→ Task to carry out
The job is to output exactly the lines that run from the start of the entries through the line containing "Emin.lin | Eminlin", pictures omitted.
::: Data section :::
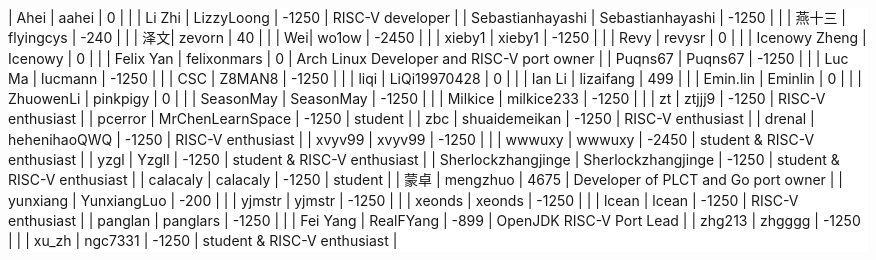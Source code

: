 | Ahei | aahei | 0 |  |
| Li Zhi | LizzyLoong | -1250 | RISC-V developer |
| Sebastianhayashi | Sebastianhayashi | -1250 | |
| 燕十三 | flyingcys | -240 | |
| 泽文| zevorn | 40 | |
| Wei| wo1ow | -2450 | |
| xieby1 | xieby1 | -1250 | |
| Revy | revysr | 0 | |
| Icenowy Zheng | Icenowy | 0 | |
| Felix Yan | felixonmars | 0 | Arch Linux Developer and RISC-V port owner |
| Puqns67 | Puqns67 | -1250 | |
| Luc Ma | lucmann | -1250 | |
| CSC | Z8MAN8 | -1250 |  |
| liqi | LiQi19970428 | 0 |  |
| Ian Li | lizaifang | 499 |  |
| Emin.lin | Eminlin | 0 |  |
| ZhuowenLi | pinkpigy | 0 | |
| SeasonMay | SeasonMay | -1250 | |
| Milkice | milkice233 | -1250 | |
| zt | ztjjj9 | -1250 | RISC-V enthusiast |
| pcerror | MrChenLearnSpace | -1250 | student |
| zbc | shuaidemeikan | -1250 | RISC-V enthusiast |
| drenal | hehenihaoQWQ | -1250 | RISC-V enthusiast |
| xvyv99 | xvyv99 | -1250 | |
| wwwuxy | wwwuxy | -2450 | student & RISC-V enthusiast |
| yzgl | Yzgll | -1250 | student & RISC-V enthusiast |
| Sherlockzhangjinge | Sherlockzhangjinge | -1250 | student & RISC-V enthusiast |
| calacaly | calacaly | -1250 | student |
| 蒙卓 | mengzhuo | 4675 | Developer of PLCT and Go port owner |
| yunxiang | YunxiangLuo | -200 | |
| yjmstr | yjmstr | -1250 | |
| xeonds | xeonds | -1250 | |
| lcean | lcean | -1250 | RISC-V enthusiast |
| panglan | panglars | -1250 | |
| Fei Yang | RealFYang | -899 | OpenJDK RISC-V Port Lead |
| zhg213 | zhgggg | -1250 | |
| xu_zh | ngc7331 | -1250 | student & RISC-V enthusiast |
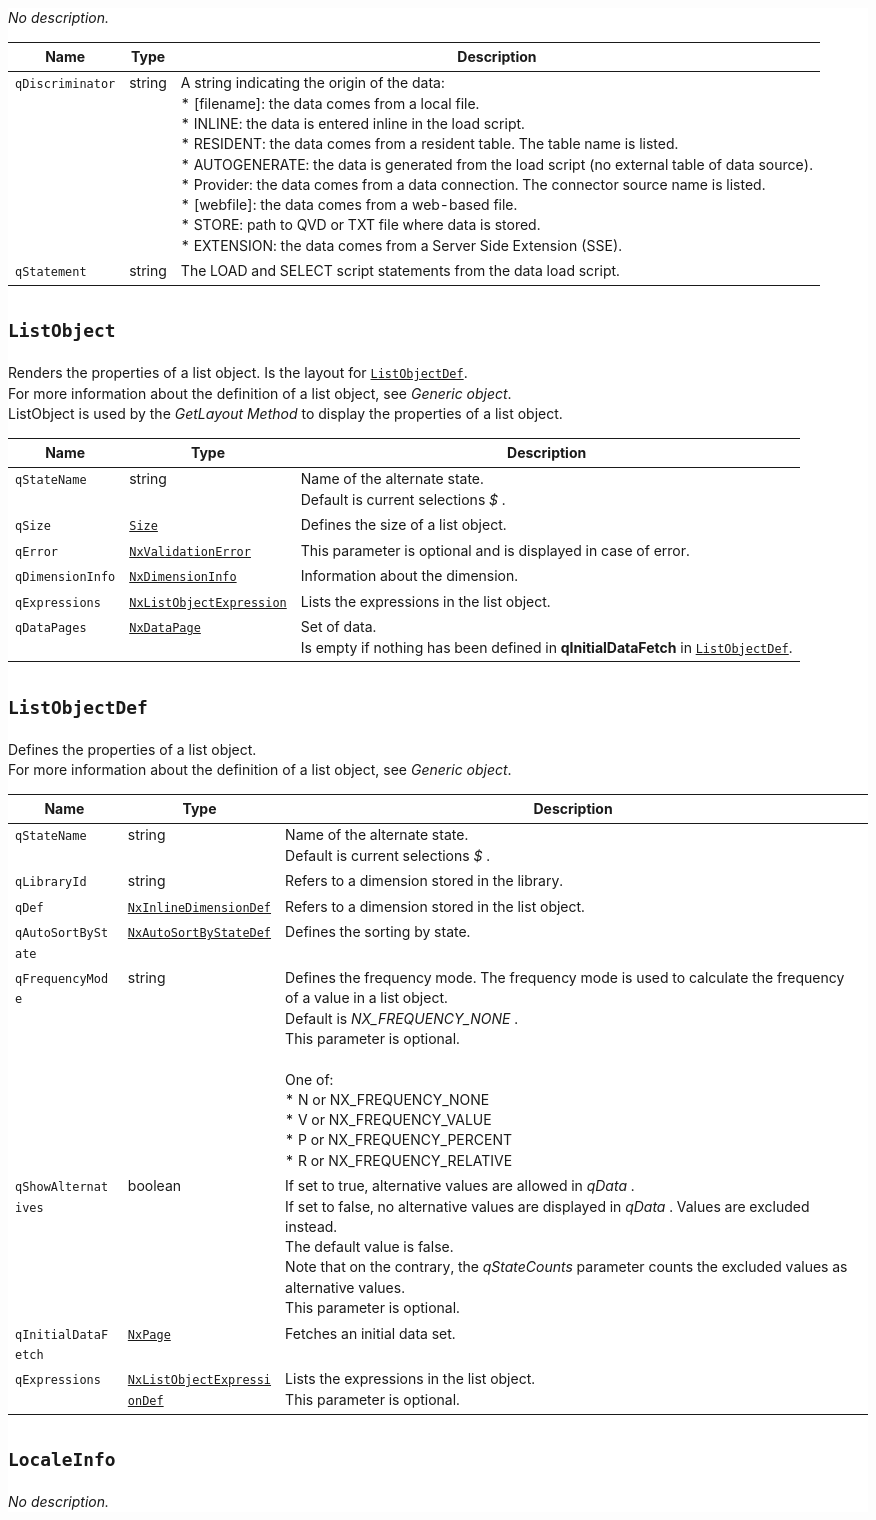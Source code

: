 _No description._

| Name | Type | Description |
| ---- | ---- | ----------- |
| `qDiscriminator` | string | A string indicating the origin of the data:<br>* [filename]: the data comes from a local file.<br>* INLINE: the data is entered inline in the load script.<br>* RESIDENT: the data comes from a resident table. The table name is listed.<br>* AUTOGENERATE: the data is generated from the load script (no external table of data source).<br>* Provider: the data comes from a data connection. The connector source name is listed.<br>* [webfile]: the data comes from a web-based file.<br>* STORE: path to QVD or TXT file where data is stored.<br>* EXTENSION: the data comes from a Server Side Extension (SSE). |
| `qStatement` | string | The LOAD and SELECT script statements from the data load script. |

## `ListObject`

Renders the properties of a list object. Is the layout for [`ListObjectDef`](#listobjectdef).<br>For more information about the definition of a list object, see _Generic object_.<br>ListObject is used by the _GetLayout Method_ to display the properties of a list object. 

| Name | Type | Description |
| ---- | ---- | ----------- |
| `qStateName` | string | Name of the alternate state.<br>Default is current selections _$_ . |
| `qSize` | [`Size`](#size) | Defines the size of a list object. |
| `qError` | [`NxValidationError`](#nxvalidationerror) | This parameter is optional and is displayed in case of error. |
| `qDimensionInfo` | [`NxDimensionInfo`](#nxdimensioninfo) | Information about the dimension. |
| `qExpressions` | [`NxListObjectExpression`](#nxlistobjectexpression) | Lists the expressions in the list object. |
| `qDataPages` | [`NxDataPage`](#nxdatapage) | Set of data.<br>Is empty if nothing has been defined in **qInitialDataFetch** in [`ListObjectDef`](#listobjectdef). |

## `ListObjectDef`

Defines the properties of a list object.<br>For more information about the definition of a list object, see _Generic object_.

| Name | Type | Description |
| ---- | ---- | ----------- |
| `qStateName` | string | Name of the alternate state.<br>Default is current selections _$_ . |
| `qLibraryId` | string | Refers to a dimension stored in the library. |
| `qDef` | [`NxInlineDimensionDef`](#nxinlinedimensiondef) | Refers to a dimension stored in the list object. |
| `qAutoSortByState` | [`NxAutoSortByStateDef`](#nxautosortbystatedef) | Defines the sorting by state. |
| `qFrequencyMode` | string | Defines the frequency mode. The frequency mode is used to calculate the frequency of a value in a list object.<br>Default is _NX_FREQUENCY_NONE_ .<br>This parameter is optional.<br><br>One of:<br>* N or NX_FREQUENCY_NONE<br>* V or NX_FREQUENCY_VALUE<br>* P or NX_FREQUENCY_PERCENT<br>* R or NX_FREQUENCY_RELATIVE |
| `qShowAlternatives` | boolean | If set to true, alternative values are allowed in _qData_ .<br>If set to false, no alternative values are displayed in _qData_ . Values are excluded instead.<br>The default value is false.<br>Note that on the contrary, the _qStateCounts_ parameter counts the excluded values as alternative values.<br>This parameter is optional. |
| `qInitialDataFetch` | [`NxPage`](#nxpage) | Fetches an initial data set. |
| `qExpressions` | [`NxListObjectExpressionDef`](#nxlistobjectexpressiondef) | Lists the expressions in the list object.<br>This parameter is optional. |

## `LocaleInfo`

_No description._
:::
→ Finished task
Source code

: | Ahei | aahei | 0 |  |
| Li Zhi | LizzyLoong | -1250 | RISC-V developer |
| Sebastianhayashi | Sebastianhayashi | -1250 | |
| 燕十三 | flyingcys | -240 | |
| 泽文| zevorn | 40 | |
| Wei| wo1ow | -2450 | |
| xieby1 | xieby1 | -1250 | |
| Revy | revysr | 0 | |
| Icenowy Zheng | Icenowy | 0 | |
| Felix Yan | felixonmars | 0 | Arch Linux Developer and RISC-V port owner |
| Puqns67 | Puqns67 | -1250 | |
| Luc Ma | lucmann | -1250 | |
| CSC | Z8MAN8 | -1250 |  |
| liqi | LiQi19970428 | 0 |  |
| Ian Li | lizaifang | 499 |  |
| Emin.lin | Eminlin | 0 |  |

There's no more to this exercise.